A father of an incoming senior at Palo Alto High School said he “had no other choice” but to sue the school district after his son was kicked out of a summer class for refusing to wear a mask, citing fears his son would not graduate on time.
“I’m doing this to protect my son’s right to an education,” said A.J. Gokcek, the student’s father and attorney. He filed the suit against Palo Alto Unified School District this month in Santa Clara Superior Court.
Gokcek said the 17-year-old — referred to as T.G. in the suit — has a speech-related disability made worse by wearing a mask and a medical condition that makes donning one unsafe. It's already hard for people to understand his son without a mask, Gokcek said. With one "he's never going to speak in class again."
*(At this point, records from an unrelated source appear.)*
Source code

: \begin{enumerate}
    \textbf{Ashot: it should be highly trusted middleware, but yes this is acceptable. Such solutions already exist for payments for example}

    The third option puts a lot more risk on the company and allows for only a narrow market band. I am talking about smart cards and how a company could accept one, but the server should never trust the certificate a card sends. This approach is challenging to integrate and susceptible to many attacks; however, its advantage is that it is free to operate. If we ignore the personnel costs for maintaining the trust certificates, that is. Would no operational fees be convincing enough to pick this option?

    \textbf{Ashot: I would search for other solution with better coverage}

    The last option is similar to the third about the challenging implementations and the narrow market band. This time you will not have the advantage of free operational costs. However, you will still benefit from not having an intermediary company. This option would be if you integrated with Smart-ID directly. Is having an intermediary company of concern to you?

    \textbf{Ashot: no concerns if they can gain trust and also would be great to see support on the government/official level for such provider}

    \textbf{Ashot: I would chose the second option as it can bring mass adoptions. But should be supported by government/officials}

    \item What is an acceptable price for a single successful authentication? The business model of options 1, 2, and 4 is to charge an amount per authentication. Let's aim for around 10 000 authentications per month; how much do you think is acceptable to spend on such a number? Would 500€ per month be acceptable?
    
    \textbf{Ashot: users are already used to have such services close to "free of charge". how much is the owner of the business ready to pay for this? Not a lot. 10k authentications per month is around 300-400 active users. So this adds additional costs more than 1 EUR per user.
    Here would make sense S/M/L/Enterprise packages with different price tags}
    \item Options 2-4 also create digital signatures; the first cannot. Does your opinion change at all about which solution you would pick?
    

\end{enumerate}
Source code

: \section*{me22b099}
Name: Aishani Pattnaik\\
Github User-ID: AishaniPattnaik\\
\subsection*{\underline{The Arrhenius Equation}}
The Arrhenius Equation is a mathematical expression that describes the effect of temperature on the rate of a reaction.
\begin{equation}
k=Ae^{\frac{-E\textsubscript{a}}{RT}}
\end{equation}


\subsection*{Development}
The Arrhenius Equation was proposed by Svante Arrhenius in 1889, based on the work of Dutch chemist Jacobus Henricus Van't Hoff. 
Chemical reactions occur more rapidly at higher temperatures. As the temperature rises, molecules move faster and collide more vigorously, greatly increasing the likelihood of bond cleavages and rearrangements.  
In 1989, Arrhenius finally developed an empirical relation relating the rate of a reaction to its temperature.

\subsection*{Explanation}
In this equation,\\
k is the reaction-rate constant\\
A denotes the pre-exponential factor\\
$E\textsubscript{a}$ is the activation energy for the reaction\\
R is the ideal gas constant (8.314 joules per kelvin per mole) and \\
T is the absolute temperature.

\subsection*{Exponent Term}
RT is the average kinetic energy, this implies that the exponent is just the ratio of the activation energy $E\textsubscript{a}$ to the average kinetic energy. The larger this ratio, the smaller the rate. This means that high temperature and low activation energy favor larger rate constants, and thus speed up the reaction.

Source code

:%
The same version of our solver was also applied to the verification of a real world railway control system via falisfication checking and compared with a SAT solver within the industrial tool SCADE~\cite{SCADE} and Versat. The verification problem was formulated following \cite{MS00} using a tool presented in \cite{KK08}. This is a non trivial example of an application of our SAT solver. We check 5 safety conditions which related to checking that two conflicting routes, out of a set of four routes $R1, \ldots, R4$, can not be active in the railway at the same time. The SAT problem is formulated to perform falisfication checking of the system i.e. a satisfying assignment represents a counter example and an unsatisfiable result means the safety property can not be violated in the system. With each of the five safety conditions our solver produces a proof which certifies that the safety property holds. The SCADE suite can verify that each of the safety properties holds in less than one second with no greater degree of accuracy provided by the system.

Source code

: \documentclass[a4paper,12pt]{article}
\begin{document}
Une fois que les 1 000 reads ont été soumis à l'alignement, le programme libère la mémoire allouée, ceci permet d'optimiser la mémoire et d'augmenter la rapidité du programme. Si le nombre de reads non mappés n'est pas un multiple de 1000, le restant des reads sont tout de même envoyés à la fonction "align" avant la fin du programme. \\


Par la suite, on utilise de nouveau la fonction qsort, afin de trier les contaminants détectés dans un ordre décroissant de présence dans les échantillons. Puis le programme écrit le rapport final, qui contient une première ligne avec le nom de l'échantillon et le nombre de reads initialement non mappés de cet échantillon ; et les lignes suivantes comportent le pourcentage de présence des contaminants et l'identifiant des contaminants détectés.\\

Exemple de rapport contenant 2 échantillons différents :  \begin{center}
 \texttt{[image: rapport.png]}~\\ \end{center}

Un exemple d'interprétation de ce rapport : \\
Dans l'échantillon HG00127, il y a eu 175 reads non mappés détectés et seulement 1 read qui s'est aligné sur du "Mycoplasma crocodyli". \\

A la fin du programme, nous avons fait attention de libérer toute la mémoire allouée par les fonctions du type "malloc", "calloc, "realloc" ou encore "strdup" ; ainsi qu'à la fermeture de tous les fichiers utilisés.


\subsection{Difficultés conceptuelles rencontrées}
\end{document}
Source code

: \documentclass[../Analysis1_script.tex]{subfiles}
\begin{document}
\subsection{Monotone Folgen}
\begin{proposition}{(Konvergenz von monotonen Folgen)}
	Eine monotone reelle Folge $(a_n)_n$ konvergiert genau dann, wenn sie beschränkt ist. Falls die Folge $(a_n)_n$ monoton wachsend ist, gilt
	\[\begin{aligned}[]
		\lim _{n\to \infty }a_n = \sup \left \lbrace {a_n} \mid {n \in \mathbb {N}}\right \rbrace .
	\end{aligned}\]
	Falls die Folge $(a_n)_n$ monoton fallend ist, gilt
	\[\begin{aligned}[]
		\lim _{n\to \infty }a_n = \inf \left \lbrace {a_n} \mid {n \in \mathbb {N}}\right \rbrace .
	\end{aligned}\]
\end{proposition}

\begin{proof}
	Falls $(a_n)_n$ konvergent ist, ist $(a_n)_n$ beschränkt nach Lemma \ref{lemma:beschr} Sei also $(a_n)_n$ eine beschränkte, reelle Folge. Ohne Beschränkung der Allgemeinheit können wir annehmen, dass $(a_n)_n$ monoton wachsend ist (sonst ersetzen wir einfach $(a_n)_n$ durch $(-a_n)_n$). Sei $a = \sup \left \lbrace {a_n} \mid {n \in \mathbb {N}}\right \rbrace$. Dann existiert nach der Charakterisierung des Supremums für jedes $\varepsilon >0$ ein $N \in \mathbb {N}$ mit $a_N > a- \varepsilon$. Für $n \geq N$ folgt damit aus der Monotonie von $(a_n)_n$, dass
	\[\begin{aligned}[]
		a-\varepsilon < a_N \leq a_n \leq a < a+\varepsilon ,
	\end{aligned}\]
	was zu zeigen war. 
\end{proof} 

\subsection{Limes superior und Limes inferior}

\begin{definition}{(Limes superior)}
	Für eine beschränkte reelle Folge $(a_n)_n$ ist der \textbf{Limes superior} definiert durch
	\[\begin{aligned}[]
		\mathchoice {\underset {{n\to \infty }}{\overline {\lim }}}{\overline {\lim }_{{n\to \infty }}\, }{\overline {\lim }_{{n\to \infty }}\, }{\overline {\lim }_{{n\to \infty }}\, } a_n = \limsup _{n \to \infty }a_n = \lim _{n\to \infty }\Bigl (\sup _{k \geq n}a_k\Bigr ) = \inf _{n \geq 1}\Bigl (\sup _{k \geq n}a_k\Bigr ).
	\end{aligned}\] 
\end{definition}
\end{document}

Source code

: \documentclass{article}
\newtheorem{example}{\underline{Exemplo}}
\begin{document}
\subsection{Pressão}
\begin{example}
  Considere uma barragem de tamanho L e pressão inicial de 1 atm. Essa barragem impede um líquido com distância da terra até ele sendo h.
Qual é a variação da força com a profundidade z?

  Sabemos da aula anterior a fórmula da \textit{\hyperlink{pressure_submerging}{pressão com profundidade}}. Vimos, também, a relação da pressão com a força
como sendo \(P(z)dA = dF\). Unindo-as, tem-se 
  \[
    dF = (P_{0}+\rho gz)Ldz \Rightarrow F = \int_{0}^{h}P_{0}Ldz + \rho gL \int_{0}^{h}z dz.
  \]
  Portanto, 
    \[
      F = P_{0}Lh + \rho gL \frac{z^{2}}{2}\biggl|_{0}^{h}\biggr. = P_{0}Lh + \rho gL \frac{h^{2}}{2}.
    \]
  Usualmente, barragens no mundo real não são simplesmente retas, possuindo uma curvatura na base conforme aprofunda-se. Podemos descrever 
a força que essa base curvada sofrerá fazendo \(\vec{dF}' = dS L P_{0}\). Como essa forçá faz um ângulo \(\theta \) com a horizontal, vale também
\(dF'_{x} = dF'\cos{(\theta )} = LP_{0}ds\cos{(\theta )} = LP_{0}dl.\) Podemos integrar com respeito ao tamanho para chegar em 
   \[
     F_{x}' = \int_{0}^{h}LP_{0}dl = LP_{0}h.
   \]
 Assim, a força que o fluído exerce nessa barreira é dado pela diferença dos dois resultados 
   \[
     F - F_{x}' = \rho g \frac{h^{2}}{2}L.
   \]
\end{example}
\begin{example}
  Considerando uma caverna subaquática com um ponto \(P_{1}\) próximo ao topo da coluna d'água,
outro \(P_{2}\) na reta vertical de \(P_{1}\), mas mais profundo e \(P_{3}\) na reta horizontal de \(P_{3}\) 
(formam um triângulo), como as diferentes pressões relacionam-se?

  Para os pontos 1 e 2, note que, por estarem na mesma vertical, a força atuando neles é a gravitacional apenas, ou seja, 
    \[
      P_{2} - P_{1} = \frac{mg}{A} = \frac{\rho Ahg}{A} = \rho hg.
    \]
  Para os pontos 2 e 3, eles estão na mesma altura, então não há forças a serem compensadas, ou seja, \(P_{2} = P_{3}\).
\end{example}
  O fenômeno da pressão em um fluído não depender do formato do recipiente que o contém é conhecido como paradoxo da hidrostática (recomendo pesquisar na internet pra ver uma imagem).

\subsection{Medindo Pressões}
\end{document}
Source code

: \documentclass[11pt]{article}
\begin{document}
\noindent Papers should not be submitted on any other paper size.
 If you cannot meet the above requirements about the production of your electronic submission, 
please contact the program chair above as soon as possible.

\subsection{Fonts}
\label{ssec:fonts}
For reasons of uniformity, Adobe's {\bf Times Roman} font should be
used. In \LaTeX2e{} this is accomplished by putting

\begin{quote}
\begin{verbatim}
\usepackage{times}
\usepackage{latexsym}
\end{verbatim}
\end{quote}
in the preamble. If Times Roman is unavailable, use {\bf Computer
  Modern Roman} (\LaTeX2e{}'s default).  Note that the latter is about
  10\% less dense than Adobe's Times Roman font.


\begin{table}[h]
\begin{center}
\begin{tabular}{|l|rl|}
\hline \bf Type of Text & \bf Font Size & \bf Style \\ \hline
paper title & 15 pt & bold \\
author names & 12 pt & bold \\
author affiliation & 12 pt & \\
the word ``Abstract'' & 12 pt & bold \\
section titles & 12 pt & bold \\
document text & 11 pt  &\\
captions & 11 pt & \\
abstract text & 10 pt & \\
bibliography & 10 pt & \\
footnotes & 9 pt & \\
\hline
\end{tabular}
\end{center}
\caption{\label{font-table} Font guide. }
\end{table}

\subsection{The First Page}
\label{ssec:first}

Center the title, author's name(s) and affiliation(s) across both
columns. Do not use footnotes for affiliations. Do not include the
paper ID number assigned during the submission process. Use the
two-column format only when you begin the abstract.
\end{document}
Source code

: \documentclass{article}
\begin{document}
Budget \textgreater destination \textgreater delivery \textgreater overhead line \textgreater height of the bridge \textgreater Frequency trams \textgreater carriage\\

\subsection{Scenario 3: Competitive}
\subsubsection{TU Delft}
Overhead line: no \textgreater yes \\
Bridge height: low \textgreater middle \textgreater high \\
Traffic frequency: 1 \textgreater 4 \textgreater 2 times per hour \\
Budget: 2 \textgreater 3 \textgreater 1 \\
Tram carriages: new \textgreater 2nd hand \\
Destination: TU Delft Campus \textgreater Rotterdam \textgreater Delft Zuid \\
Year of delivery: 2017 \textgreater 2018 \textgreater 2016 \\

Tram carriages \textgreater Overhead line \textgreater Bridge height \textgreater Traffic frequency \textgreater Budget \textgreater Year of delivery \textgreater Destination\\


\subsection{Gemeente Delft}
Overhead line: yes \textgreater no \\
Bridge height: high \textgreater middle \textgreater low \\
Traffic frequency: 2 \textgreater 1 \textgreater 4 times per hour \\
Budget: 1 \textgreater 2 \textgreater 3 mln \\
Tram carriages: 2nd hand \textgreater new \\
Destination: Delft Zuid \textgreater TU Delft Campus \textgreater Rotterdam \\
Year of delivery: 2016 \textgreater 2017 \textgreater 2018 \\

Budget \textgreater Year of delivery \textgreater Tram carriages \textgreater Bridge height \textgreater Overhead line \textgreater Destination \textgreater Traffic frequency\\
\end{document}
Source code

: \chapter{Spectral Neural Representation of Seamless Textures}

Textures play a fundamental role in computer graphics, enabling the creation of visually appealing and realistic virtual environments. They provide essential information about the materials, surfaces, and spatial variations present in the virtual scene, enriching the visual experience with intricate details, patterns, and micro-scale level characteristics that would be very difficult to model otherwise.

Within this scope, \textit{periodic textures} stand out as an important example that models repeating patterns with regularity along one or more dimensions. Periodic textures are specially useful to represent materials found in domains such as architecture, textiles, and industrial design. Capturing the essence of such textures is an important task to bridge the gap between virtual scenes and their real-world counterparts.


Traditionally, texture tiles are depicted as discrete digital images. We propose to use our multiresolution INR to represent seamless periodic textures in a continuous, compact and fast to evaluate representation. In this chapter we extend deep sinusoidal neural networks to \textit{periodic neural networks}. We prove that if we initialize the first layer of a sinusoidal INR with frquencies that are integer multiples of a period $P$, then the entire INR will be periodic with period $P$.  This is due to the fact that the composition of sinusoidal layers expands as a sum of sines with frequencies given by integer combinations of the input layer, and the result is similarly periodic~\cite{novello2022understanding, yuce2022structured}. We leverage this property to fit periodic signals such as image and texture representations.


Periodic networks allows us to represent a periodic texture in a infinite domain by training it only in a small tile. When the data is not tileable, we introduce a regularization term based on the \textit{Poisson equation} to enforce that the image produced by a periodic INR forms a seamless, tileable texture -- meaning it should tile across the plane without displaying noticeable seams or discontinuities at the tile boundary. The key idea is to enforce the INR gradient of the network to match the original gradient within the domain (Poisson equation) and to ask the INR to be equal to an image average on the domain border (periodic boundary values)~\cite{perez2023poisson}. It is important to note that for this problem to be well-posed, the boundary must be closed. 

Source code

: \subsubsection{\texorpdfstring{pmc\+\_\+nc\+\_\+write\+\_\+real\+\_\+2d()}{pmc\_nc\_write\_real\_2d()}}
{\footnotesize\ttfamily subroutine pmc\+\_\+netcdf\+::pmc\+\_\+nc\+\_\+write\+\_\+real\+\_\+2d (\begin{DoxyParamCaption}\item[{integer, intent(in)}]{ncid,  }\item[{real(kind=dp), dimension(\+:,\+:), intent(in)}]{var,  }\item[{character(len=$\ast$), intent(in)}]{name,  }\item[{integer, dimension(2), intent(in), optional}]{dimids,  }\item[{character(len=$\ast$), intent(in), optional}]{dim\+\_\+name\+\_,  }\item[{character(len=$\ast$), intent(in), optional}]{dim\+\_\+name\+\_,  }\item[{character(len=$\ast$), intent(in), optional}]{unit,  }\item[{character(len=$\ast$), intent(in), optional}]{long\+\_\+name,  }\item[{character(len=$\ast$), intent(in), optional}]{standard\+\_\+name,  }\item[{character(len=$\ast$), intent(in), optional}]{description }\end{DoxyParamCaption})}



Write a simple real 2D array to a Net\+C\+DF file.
The school district’s top brass allege Gokcek's claims are a smokescreen for his personal aversion to masks.
The school district asked Gokcek to provide proof of his son’s disability or medical condition, or for him to submit to an assessment with the district’s health team, court documents show. Gokcek declined in the absence of a written policy showing that was the protocol to receive an exemption.
District Supt. Don Austin said school officials are following evolving guidelines handed down by the state, the Centers for Disease Control and Prevention and the Santa Clara County Public Health Department.
Last week, the California Department of Health backtracked on its hard stance of denying students without masks access to school campuses, instead stating that “schools should offer alternative educational opportunities” to them. In the fall, California students who decline to wear masks will be able to attend an independent study program, Austin said.
Palo Alto Unified did not offer virtual learning during the summer, and would not accept course credit from online classes taken outside the district, both options Gokcek's son requested before heading to the classroom unmasked, according to the suit.
Palo Alto Unified has allowed students with documented disabilities and medical conditions to attend class without a mask; some are required to wear a face shield instead. School district officials maintained that T.G. stopped receiving special education services for speech difficulties in 2018, according to emails included in the lawsuit.
Still, Austin said, school officials in T.G.'s case made “every effort” to work with the family — efforts he said Gokcek resisted.
“This isn't about a disability, this is about a father who is against masking,” Austin said.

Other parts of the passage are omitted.